**YOUR TASK**: Produce a copy of every line in the records that holds the string "lowest".

Stored data entries
+===+
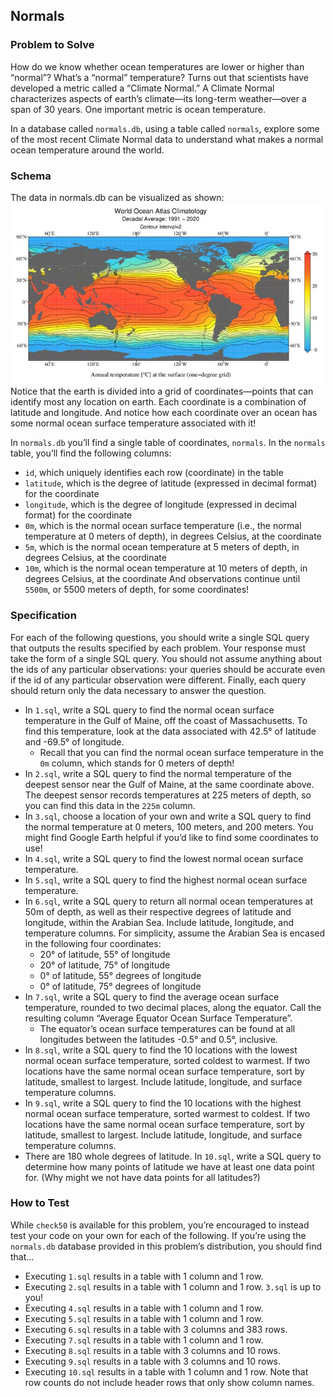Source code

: ## Normals
### Problem to Solve
How do we know whether ocean temperatures are lower or higher than “normal”? What’s a “normal” temperature? Turns out that scientists have developed a metric called a “Climate Normal.” A Climate Normal characterizes aspects of earth’s climate—its long-term weather—over a span of 30 years. One important metric is ocean temperature.

In a database called `normals.db`, using a table called `normals`, explore some of the most recent Climate Normal data to understand what makes a normal ocean temperature around the world.

### Schema
The data in normals.db can be visualized as shown:
![Normals](normals.jpg)  
Notice that the earth is divided into a grid of coordinates—points that can identify most any location on earth. Each coordinate is a combination of latitude and longitude. And notice how each coordinate over an ocean has some normal ocean surface temperature associated with it!

In `normals.db` you’ll find a single table of coordinates, `normals`. In the `normals` table, you’ll find the following columns:

- `id`, which uniquely identifies each row (coordinate) in the table
- `latitude`, which is the degree of latitude (expressed in decimal format) for the coordinate
- `longitude`, which is the degree of longitude (expressed in decimal format) for the coordinate
- `0m`, which is the normal ocean surface temperature (i.e., the normal temperature at 0 meters of depth), in degrees Celsius, at the coordinate
- `5m`, which is the normal ocean temperature at 5 meters of depth, in degrees Celsius, at the coordinate
- `10m`, which is the normal ocean temperature at 10 meters of depth, in degrees Celsius, at the coordinate
And observations continue until `5500m`, or 5500 meters of depth, for some coordinates!

### Specification
For each of the following questions, you should write a single SQL query that outputs the results specified by each problem. Your response must take the form of a single SQL query. You should not assume anything about the ids of any particular observations: your queries should be accurate even if the id of any particular observation were different. Finally, each query should return only the data necessary to answer the question.

- In `1.sql`, write a SQL query to find the normal ocean surface temperature in the Gulf of Maine, off the coast of Massachusetts. To find this temperature, look at the data associated with 42.5° of latitude and -69.5° of longitude.
    - Recall that you can find the normal ocean surface temperature in the `0m` column, which stands for 0 meters of depth!
- In `2.sql`, write a SQL query to find the normal temperature of the deepest sensor near the Gulf of Maine, at the same coordinate above.
The deepest sensor records temperatures at 225 meters of depth, so you can find this data in the `225m` column.
- In `3.sql`, choose a location of your own and write a SQL query to find the normal temperature at 0 meters, 100 meters, and 200 meters. You might find Google Earth helpful if you’d like to find some coordinates to use!
- In `4.sql`, write a SQL query to find the lowest normal ocean surface temperature.
- In `5.sql`, write a SQL query to find the highest normal ocean surface temperature.
- In `6.sql`, write a SQL query to return all normal ocean temperatures at 50m of depth, as well as their respective degrees of latitude and longitude, within the Arabian Sea. Include latitude, longitude, and temperature columns. For simplicity, assume the Arabian Sea is encased in the following four coordinates:
    - 20° of latitude, 55° of longitude
    - 20° of latitude, 75° of longitude
    - 0° of latitude, 55° degrees of longitude
    - 0° of latitude, 75° degrees of longitude
- In `7.sql`, write a SQL query to find the average ocean surface temperature, rounded to two decimal places, along the equator. Call the resulting column “Average Equator Ocean Surface Temperature”.
    - The equator’s ocean surface temperatures can be found at all longitudes between the latitudes -0.5° and 0.5°, inclusive.
- In `8.sql`, write a SQL query to find the 10 locations with the lowest normal ocean surface temperature, sorted coldest to warmest. If two locations have the same normal ocean surface temperature, sort by latitude, smallest to largest. Include latitude, longitude, and surface temperature columns.
- In `9.sql`, write a SQL query to find the 10 locations with the highest normal ocean surface temperature, sorted warmest to coldest. If two locations have the same normal ocean surface temperature, sort by latitude, smallest to largest. Include latitude, longitude, and surface temperature columns.
- There are 180 whole degrees of latitude. In `10.sql`, write a SQL query to determine how many points of latitude we have at least one data point for. (Why might we not have data points for all latitudes?)

### How to Test
While `check50` is available for this problem, you’re encouraged to instead test your code on your own for each of the following. If you’re using the `normals.db` database provided in this problem’s distribution, you should find that…

- Executing `1.sql` results in a table with 1 column and 1 row.
- Executing `2.sql` results in a table with 1 column and 1 row.
`3.sql` is up to you!
- Executing `4.sql` results in a table with 1 column and 1 row.
- Executing `5.sql` results in a table with 1 column and 1 row.
- Executing `6.sql` results in a table with 3 columns and 383 rows.
- Executing `7.sql` results in a table with 1 column and 1 row.
- Executing `8.sql` results in a table with 3 columns and 10 rows.
- Executing `9.sql` results in a table with 3 columns and 10 rows.
- Executing `10.sql` results in a table with 1 column and 1 row.
Note that row counts do not include header rows that only show column names.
+===+
**RESULT FOR THIS EXERCISE**:
- In `4.sql`, write a SQL query to find the lowest normal ocean surface temperature.
- In `8.sql`, write a SQL query to find the 10 locations with the lowest normal ocean surface temperature, sorted coldest to warmest. If two locations have the same normal ocean surface temperature, sort by latitude, smallest to largest. Include latitude, longitude, and surface temperature columns.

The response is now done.